● **TO DO**
I would like every record printed again, exactly as shown.

● **EXERCISE MATERIAL**
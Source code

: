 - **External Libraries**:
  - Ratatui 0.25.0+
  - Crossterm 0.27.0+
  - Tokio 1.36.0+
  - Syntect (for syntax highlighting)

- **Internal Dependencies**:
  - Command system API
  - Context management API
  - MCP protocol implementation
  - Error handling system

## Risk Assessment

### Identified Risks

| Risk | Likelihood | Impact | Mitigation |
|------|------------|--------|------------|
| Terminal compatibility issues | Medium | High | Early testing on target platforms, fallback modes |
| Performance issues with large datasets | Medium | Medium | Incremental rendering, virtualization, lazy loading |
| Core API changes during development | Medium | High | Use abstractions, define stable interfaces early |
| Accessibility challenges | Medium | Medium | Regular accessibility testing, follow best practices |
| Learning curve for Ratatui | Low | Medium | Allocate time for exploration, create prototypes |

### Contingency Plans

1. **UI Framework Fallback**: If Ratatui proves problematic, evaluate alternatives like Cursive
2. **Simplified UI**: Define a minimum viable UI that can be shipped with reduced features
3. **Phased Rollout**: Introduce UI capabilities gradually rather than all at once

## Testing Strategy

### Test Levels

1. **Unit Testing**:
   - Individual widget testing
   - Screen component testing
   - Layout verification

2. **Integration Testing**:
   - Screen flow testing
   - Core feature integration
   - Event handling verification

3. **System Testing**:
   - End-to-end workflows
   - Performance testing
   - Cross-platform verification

● **EXERCISE OUTPUT**
Source code

: - **External Libraries**:
  - Ratatui 0.25.0+
  - Crossterm 0.27.0+
  - Tokio 1.36.0+
  - Syntect (for syntax highlighting)

- **Internal Dependencies**:
  - Command system API
  - Context management API
  - MCP protocol implementation
  - Error handling system

## Risk Assessment

### Identified Risks

| Risk | Likelihood | Impact | Mitigation |
|------|------------|--------|------------|
| Terminal compatibility issues | Medium | High | Early testing on target platforms, fallback modes |
| Performance issues with large datasets | Medium | Medium | Incremental rendering, virtualization, lazy loading |
| Core API changes during development | Medium | High | Use abstractions, define stable interfaces early |
| Accessibility challenges | Medium | Medium | Regular accessibility testing, follow best practices |
| Learning curve for Ratatui | Low | Medium | Allocate time for exploration, create prototypes |

### Contingency Plans

1. **UI Framework Fallback**: If Ratatui proves problematic, evaluate alternatives like Cursive
2. **Simplified UI**: Define a minimum viable UI that can be shipped with reduced features
3. **Phased Rollout**: Introduce UI capabilities gradually rather than all at once

## Testing Strategy

### Test Levels

1. **Unit Testing**:
   - Individual widget testing
   - Screen component testing
   - Layout verification

2. **Integration Testing**:
   - Screen flow testing
   - Core feature integration
   - Event handling verification

3. **System Testing**:
   - End-to-end workflows
   - Performance testing
   - Cross-platform verification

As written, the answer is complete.